Lessons from the NIST micronutrients quality assurance program for vitamin C, 1993 to 2015: sample stability, assay reproducibility, and use of controls to improve comparability
Author(s) -
David L. Duewer,
Jeffrey J. Thomas,
Katherine E. Sharpless,
Sam A. Margolis
Publication year - 2020
Publication title -
analytical and bioanalytical chemistry/analytical and bioanalytical chemistry
Language(s) - English
Resource type - Journals
SCImago Journal Rank - 0.86
H-Index - 166
eISSN - 1618-2650
pISSN - 1618-2642
DOI - 10.1007/s00216-020-03021-9
Subject(s) - reproducibility , ascorbic acid , repeatability , comparability , nist , coefficient of variation , normalization (sociology) , chemistry , chromatography , micronutrient , quality assurance , analytical chemistry (journal) , mathematics , external quality assessment , medicine , food science , computer science , pathology , organic chemistry , combinatorics , sociology , natural language processing , anthropology
Vitamin C is a necessary micronutrient that is involved in many biological processes. In preserved human plasma and serum, vitamin C is most meaningfully analyzed as total ascorbic acid (TAA). From 1993 through 2015, the National Institute of Standards and Technology (NIST) coordinated 40 interlaboratory studies (ILS) devoted to improving the between-participant comparability of TAA measurements.
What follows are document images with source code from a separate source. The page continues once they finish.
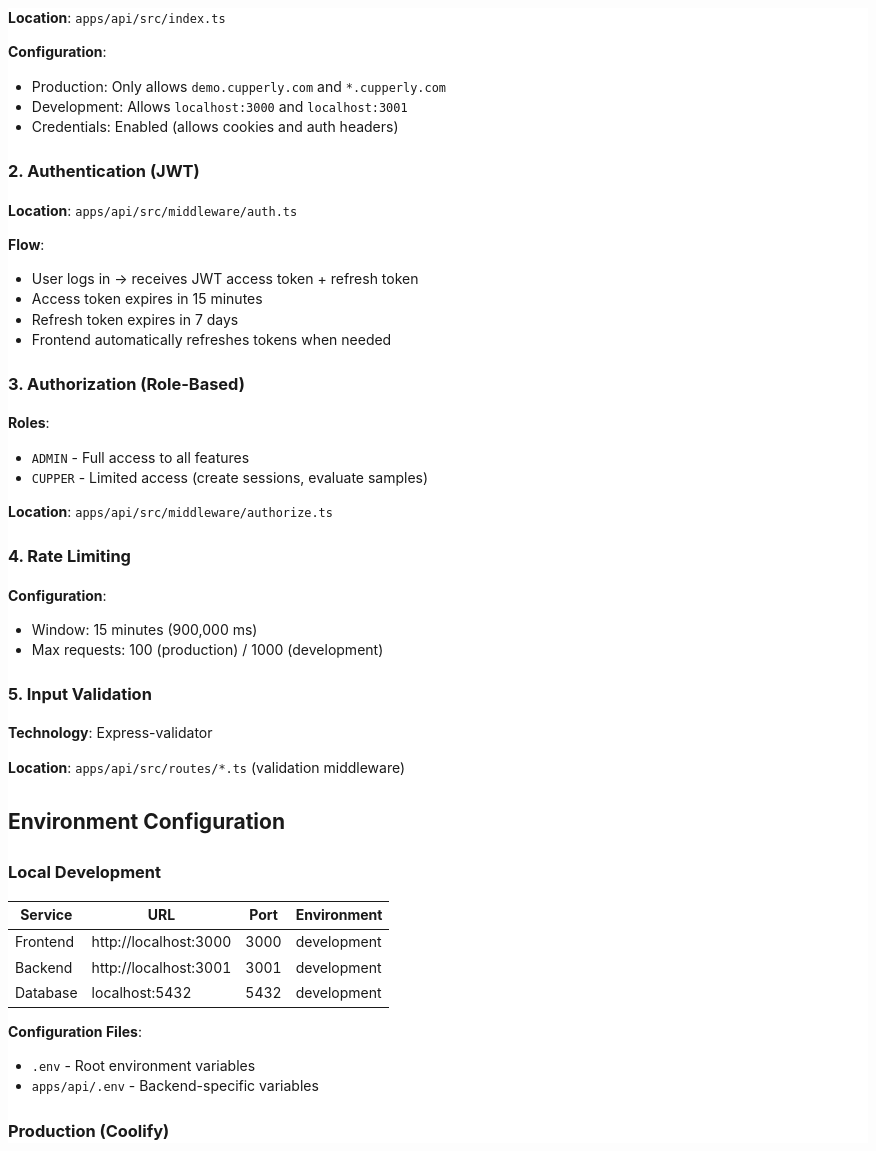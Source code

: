 **Location**: `apps/api/src/index.ts`

**Configuration**:
- Production: Only allows `demo.cupperly.com` and `*.cupperly.com`
- Development: Allows `localhost:3000` and `localhost:3001`
- Credentials: Enabled (allows cookies and auth headers)

### 2. Authentication (JWT)

**Location**: `apps/api/src/middleware/auth.ts`

**Flow**:
- User logs in → receives JWT access token + refresh token
- Access token expires in 15 minutes
- Refresh token expires in 7 days
- Frontend automatically refreshes tokens when needed

### 3. Authorization (Role-Based)

**Roles**:
- `ADMIN` - Full access to all features
- `CUPPER` - Limited access (create sessions, evaluate samples)

**Location**: `apps/api/src/middleware/authorize.ts`

### 4. Rate Limiting

**Configuration**:
- Window: 15 minutes (900,000 ms)
- Max requests: 100 (production) / 1000 (development)

### 5. Input Validation

**Technology**: Express-validator

**Location**: `apps/api/src/routes/*.ts` (validation middleware)

## Environment Configuration

### Local Development

| Service | URL | Port | Environment |
|---------|-----|------|-------------|
| Frontend | http://localhost:3000 | 3000 | development |
| Backend | http://localhost:3001 | 3001 | development |
| Database | localhost:5432 | 5432 | development |

**Configuration Files**:
- `.env` - Root environment variables
- `apps/api/.env` - Backend-specific variables

### Production (Coolify)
The results from these ILS demonstrate that the concentration of TAA ([TAA]) is stable for at least 20 years in serum diluted 1 + 1 (volume fraction) with 10% mass concentration aqueous metaphosphoric acid (MPA) and stored at -80 °C. The between-participant relative reproducibility precision, expressed as a coefficient of variation (CV), improved from over 16% to under 9% over the course of the studies. Normalization of test samples (i.e., ex post-facto recalibrating the as-submitted results) using participant-prepared serum-free calibration solutions did not improve reproducibility. Normalization to one control sample having a similar serum-based matrix as the test samples improved the CV to 7%; normalization to two such controls reduced the CV to 4%. Multicenter studies that require the highest degree of measurement comparability among the participants should consider calibrating with materials that have a serum-based matrix as similar as possible to that of the samples of interest.